How to read the rankings responsibly
WtE statistics differ by definitions (MSW vs broader waste streams), output accounting (electricity vs electricity+heat), and cross-border waste flows. Treat rankings as a map of system design choices, not as a single “best practice” scoreboard.
- Electricity-heavy systems will look stronger on TWh even if total delivered energy is similar.
- Heat-heavy CHP systems can deliver more total energy than their electricity suggests.
- Hub countries may process imported waste, lifting throughput figures.
Sources (official + sector references)
- Japan Ministry of the Environment — Waste management in Japan (FY2023 key figures)
- Singapore NEA — Waste statistics (disposal and recycling)
- Singapore EMA — Energy statistics (generation capacity by technology type, incl. WtE)
- University of Michigan (CSS) — Sustainability Factsheets (MSW / WtE statistics)

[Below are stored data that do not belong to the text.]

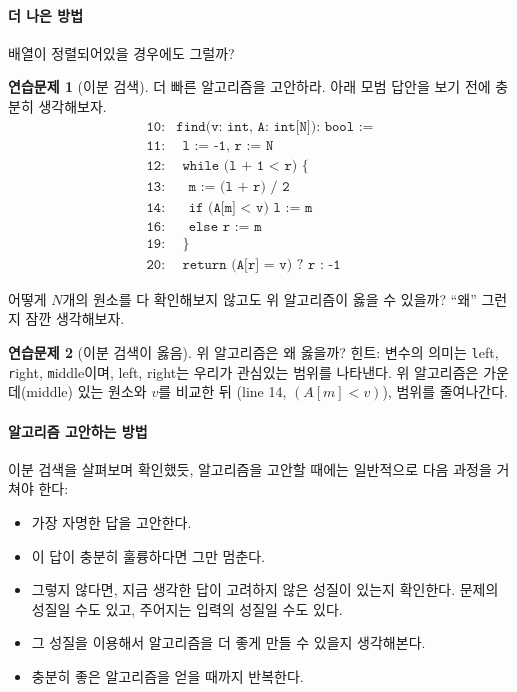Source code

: \documentclass{oblivoir}
\theoremstyle{definition}
\newtheorem{exercise}{연습문제}
\begin{document}
\paragraph{더 나은 방법}
배열이 정렬되어있을 경우에도 그럴까?
\begin{exercise}[이분 검색]
  더 빠른 알고리즘을 고안하라.  아래 모범 답안을 보기 전에 충분히
  생각해보자.
  \begin{align*}
    \texttt{10:}& \texttt{find(v: int, A: int[N]): bool :=} \\
    \texttt{11:}& \ \ \texttt{l := -1, r := N} \\
    \texttt{12:}& \ \ \texttt{while (l + 1 < r) \{} \\
    \texttt{13:}& \ \ \ \ \texttt{m := (l + r) / 2} \\
    \texttt{14:}& \ \ \ \ \texttt{if (A[m] < v) l := m} \\
    \texttt{16:}& \ \ \ \ \texttt{else r := m} \\
    \texttt{19:}& \ \ \texttt{\}} \\
    \texttt{20:}& \ \ \texttt{return (A[r] = v) ? r : -1}
  \end{align*}
\end{exercise}

어떻게 $N$개의 원소를 다 확인해보지 않고도 위 알고리즘이 옳을 수
있을까?  ``왜'' 그런지 잠깐 생각해보자.

\begin{exercise}[이분 검색이 옳음]
  위 알고리즘은 왜 옳을까? 힌트: 변수의 의미는 \texttt{l}eft,
  \texttt{r}ight, \texttt{m}iddle이며, left, right는 우리가 관심있는
  범위를 나타낸다.  위 알고리즘은 가운데(middle) 있는 원소와 $v$를
  비교한 뒤 (line 14, $(A[m] < v)$), 범위를 줄여나간다.
\end{exercise}

\paragraph{알고리즘 고안하는 방법}
이분 검색을 살펴보며 확인했듯, 알고리즘을 고안할 때에는 일반적으로 다음
과정을 거쳐야 한다:
\begin{itemize}
\item 가장 자명한 답을 고안한다.
\item 이 답이 충분히 훌륭하다면 그만 멈춘다.
\item 그렇지 않다면, 지금 생각한 답이 고려하지 않은 성질이 있는지
  확인한다.  문제의 성질일 수도 있고, 주어지는 입력의 성질일 수도
  있다.
\item 그 성질을 이용해서 알고리즘을 더 좋게 만들 수 있을지 생각해본다.
\item 충분히 좋은 알고리즘을 얻을 때까지 반복한다.
\end{itemize}
\end{document}
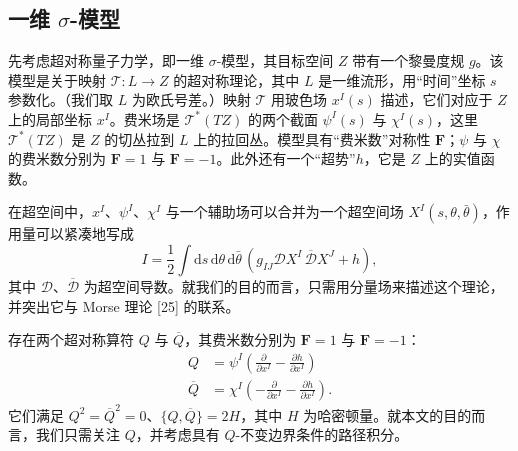 \documentclass[11pt,a4paper,UTF8]{ctexart}
\theoremstyle{plain}
\theoremstyle{definition}
\newcommand{\sigmatxt}{$\sigma$}
\begin{document}
\subsection{一维 \sigmatxt-模型}

先考虑超对称量子力学，即一维 $\sigma$-模型，其目标空间 $Z$ 带有一个黎曼度规 $g$。该模型是关于映射 $\mathcal{T}:L\to Z$ 的超对称理论，其中 $L$ 是一维流形，用“时间”坐标 $s$ 参数化。（我们取 $L$ 为欧氏号差。）映射 $\mathcal{T}$ 用玻色场 $x^I(s)$ 描述，它们对应于 $Z$ 上的局部坐标 $x^I$。费米场是 $\mathcal{T}^*(TZ)$ 的两个截面 $\psi^I(s)$ 与 $\chi^I(s)$，这里 $\mathcal{T}^*(TZ)$ 是 $Z$ 的切丛拉到 $L$ 上的拉回丛。模型具有“费米数”对称性 $\boldsymbol{F}$；$\psi$ 与 $\chi$ 的费米数分别为 $\boldsymbol{F}=1$ 与 $\boldsymbol{F}=-1$。此外还有一个“超势”$h$，它是 $Z$ 上的实值函数。

在超空间中，$x^I$、$\psi^I$、$\chi^I$ 与一个辅助场可以合并为一个超空间场 $X^I(s,\theta,\bar\theta)$，作用量可以紧凑地写成
\begin{equation}
    I=\frac{1}{2}\int \mathrm{d}s\,\mathrm{d}\theta\,\mathrm{d}\bar\theta\,
    \left(g_{IJ}\mathcal{D}X^I\,\overline{\mathcal{D}}X^J+h\right),
    \tag{4.1}
\end{equation}
其中 $\mathcal{D}$、$\overline{\mathcal{D}}$ 为超空间导数。就我们的目的而言，只需用分量场来描述这个理论，并突出它与 Morse 理论 [25] 的联系。


存在两个超对称算符 $Q$ 与 $\overline{Q}$，其费米数分别为 $\boldsymbol{F}=1$ 与 $\boldsymbol{F}=-1$：
\begin{align}
    Q &= \psi^I\left(\frac{\partial}{\partial x^I}-\frac{\partial h}{\partial x^I}\right)\nonumber\\
    \overline{Q} &= \chi^I\left(-\frac{\partial}{\partial x^I}-\frac{\partial h}{\partial x^I}\right).
    \tag{4.2}
\end{align}
它们满足 $Q^2=\overline{Q}^2=0$、$\{Q,\overline{Q}\}=2H$，其中 $H$ 为哈密顿量。就本文的目的而言，我们只需关注 $Q$，并考虑具有 $Q$-不变边界条件的路径积分。
\end{document}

- CGTN — China municipal waste incineration scale (plants, capacity, generation figures cited)
- BMUV (Germany) — Household waste treatment overview
- Zero Waste Europe — report citing ITAD sector output figures (Germany)
- Nordic Council of Ministers — Nordic perspectives on waste incineration (Sweden/Norway energy outputs and sector structure)
- Veolia — Istanbul Waste-to-Energy facility facts (capacity and power)
- ecoprog — global WtE market and infrastructure database references
Date convention: “2025” snapshot uses the latest published year for each source (typically 2022–2024). Estimates are labeled as such and derived from published capacity and conservative utilization assumptions.